Öncelikle “Şimdi Ne Yapacağız?” benim gittiğim ilk tiyatro oyunuydu. Bu deneyim benim için her zaman hatırlayacağım bir anı olarak kalacak. Oyuna gitmeden önce aslında oyunla alakalı çok fazla şey öğrenmek istemedim ve sadece biraz konusuna ve Instagramda bulunan küçük tanıtımlarına baktım. Oyuna girdiğimde beni çok farklı bir şeyin beklediğini anlamıştım. Sahne dekorundan başta karmaşık bir enerji alsanız da oyun devam ettikçe çok fazla şey anlattığını fark ediyorsunuz. İki kişilik bir masanın arkasında bulunan kocaman bir örümcek ağı, masadaki iskelet eller, kenarda duran mor berjer ve yine aynı tonda üzerinde resimlerin bulunduğu bir paravan ve kenarda bir dolabın içerisindeki tenis topu… İlk izlenim olarak sahnede hiç kimse olmamasına rağmen da bir hikaye vardı aslında ve bu hikaye dekordaki örümcek ağları gibi sahneyi sarıyordu.

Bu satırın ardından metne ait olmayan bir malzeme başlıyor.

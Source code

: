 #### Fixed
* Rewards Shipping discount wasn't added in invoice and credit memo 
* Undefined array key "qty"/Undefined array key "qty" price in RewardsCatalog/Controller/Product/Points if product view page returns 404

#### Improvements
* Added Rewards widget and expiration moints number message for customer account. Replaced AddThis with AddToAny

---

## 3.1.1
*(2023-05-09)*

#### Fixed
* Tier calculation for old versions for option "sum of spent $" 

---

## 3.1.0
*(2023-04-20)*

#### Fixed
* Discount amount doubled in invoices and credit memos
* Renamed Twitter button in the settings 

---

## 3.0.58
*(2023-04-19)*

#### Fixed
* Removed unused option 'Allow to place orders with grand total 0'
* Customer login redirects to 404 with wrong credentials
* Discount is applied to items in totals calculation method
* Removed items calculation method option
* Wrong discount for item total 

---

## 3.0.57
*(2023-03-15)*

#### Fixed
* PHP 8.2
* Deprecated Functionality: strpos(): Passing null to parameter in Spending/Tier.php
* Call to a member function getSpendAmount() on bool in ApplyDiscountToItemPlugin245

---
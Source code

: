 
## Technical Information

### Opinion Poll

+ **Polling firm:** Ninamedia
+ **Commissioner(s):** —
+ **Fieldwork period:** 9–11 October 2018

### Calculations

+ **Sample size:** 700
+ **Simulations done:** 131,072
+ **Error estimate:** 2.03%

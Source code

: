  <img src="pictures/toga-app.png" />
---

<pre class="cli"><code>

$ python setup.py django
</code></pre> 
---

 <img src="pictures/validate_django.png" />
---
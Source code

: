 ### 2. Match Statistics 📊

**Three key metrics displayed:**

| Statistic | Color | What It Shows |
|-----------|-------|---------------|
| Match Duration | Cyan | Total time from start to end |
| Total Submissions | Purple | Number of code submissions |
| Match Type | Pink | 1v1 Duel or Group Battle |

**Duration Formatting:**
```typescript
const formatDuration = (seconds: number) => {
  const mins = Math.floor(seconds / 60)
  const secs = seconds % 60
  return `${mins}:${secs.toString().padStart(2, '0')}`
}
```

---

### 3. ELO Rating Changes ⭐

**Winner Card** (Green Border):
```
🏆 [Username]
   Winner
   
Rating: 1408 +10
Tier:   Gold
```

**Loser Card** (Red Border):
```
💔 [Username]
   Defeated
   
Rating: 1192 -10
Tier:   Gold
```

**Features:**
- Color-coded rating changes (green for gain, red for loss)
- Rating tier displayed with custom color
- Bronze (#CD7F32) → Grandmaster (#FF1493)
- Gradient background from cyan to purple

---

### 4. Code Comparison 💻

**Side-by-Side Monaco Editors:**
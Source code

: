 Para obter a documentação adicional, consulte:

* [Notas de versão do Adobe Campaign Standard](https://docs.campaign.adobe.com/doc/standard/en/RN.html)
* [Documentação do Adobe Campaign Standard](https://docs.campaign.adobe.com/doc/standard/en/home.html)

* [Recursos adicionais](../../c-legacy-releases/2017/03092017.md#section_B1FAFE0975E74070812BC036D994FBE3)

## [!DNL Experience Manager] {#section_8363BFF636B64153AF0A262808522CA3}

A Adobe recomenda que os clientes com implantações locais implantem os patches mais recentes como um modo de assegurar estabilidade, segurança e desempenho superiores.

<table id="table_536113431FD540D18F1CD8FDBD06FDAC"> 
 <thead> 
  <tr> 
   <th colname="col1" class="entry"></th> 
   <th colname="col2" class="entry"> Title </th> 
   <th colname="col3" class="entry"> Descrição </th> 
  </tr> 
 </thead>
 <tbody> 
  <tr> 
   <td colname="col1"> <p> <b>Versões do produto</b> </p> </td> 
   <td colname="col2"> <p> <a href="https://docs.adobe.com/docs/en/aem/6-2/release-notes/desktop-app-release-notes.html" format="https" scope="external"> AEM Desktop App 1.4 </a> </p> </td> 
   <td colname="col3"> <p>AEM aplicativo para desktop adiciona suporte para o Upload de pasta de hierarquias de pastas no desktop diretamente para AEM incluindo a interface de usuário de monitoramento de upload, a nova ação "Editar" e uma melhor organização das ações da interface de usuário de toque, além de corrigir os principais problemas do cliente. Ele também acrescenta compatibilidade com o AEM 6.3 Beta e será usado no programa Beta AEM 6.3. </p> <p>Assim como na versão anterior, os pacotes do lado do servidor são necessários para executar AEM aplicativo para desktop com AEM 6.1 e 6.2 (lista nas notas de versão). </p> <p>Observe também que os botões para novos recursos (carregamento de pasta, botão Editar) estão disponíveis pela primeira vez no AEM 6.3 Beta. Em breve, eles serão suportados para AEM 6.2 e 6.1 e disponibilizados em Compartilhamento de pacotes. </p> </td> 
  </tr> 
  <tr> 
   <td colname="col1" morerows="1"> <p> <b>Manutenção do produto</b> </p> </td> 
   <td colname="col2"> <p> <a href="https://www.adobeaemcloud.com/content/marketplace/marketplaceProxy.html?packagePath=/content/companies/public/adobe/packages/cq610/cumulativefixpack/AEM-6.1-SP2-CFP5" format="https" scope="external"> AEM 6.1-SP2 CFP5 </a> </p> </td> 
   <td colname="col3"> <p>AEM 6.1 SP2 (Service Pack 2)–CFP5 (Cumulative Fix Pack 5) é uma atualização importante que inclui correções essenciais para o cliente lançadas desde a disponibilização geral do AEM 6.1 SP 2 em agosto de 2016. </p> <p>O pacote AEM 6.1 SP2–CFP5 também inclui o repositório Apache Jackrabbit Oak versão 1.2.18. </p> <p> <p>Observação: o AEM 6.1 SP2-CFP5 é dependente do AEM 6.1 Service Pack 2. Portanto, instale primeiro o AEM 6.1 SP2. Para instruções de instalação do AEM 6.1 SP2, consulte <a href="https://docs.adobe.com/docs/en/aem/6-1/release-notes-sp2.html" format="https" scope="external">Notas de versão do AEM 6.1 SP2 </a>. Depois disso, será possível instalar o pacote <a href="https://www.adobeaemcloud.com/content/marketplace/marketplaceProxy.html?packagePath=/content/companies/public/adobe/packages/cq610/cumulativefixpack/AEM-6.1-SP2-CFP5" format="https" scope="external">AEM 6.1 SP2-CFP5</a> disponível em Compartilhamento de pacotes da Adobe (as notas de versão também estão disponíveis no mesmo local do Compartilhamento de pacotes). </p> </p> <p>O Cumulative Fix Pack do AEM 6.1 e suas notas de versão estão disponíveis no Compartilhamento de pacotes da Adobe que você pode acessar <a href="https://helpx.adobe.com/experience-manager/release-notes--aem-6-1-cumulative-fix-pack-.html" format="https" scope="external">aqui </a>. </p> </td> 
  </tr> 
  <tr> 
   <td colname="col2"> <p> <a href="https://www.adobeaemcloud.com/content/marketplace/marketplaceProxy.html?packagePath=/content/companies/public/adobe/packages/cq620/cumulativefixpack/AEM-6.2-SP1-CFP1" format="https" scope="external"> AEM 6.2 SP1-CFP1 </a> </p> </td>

Oyun tek sahne ve üç mükemmel oyuncudan oluşuyor. Gelin (Leyla), Damat (Zafer) ve Organizatör (Feridun). Hikaye temelde Leyla ve Zaferin arasındaki iletişim ve ilişkiyi anlatsa da Feridun karakteri birçok anlamda bağlayıcı unsur olarak oyunda yer alıyor. Bence oyunu izleyen herkes bu üç karakterin birisinde tam anlamıyla kendini bulabilir. Leyla’nın her şeyin mükemmel olmasını istediği o mutlu günlerinde sorumluluğu tamamen Zafer’e bırakması fakat Zaferin ayarladığı ve altına imza attığı şeylerin aslında bambaşka bir yola çıkmasıyla birlikte Leylanın hayal kırıklığını ve artık dolup taşmasını, Zaferin sorumluluk almaktan kaçışını ve bunun altında yatan sebepleri, ve bunların arasında Feridun karakterinin aslında bir organizasyon şirketi yoluyla iç dünyasında yaşadığı şeyleri her bir dekorda ve konuşmada görebiliyorsunuz.
Bu oyunun yazarı ve yönetmeni Gizem Yöngül’e böyle bir dünya yarattığı için özellikle teşekkür etmek istiyorum. Özellikle ikili ilişkilerin en büyük sorunu olan “açık iletişim” konusunu bu kadar içten ve farklı bir perspektiften anlatabilmek bence çok etkileyici olmuş. Benim oyunda kendimle en çok bağdaştırdığım Leyla karakterini canlandıran Yağmur Demirtaş’a, kalıpların dışında ve toplumun dışarıdan yargılayacağı, her sahneye çıktığında gözlerinizi üzerinden ayıramadığınız, her hareketinde bir sonraki hareketi ne olacak diye merak ettiğiniz Feridun karakterini canlandıran Yusuf Burak Kurtoğlu’na ve son olarak benim için en yoğun duygulardan olan nefret duygusunu bana Zafer karakterini gerçekten yaşayarak aktaran Ömer Uslu’ya sonsuzca kez teşekkür ediyorum.
Çok daha büyük sahnelerde, çok daha güzel hikayelerle bu oyunun devam edebileceğini düşünüyorum. “Şimdi Ne Yapacağız?” benim her zaman ilk göz ağrım olarak kalmaya devam edecek ve kalbimde hep çok masum bir yere dokunacak.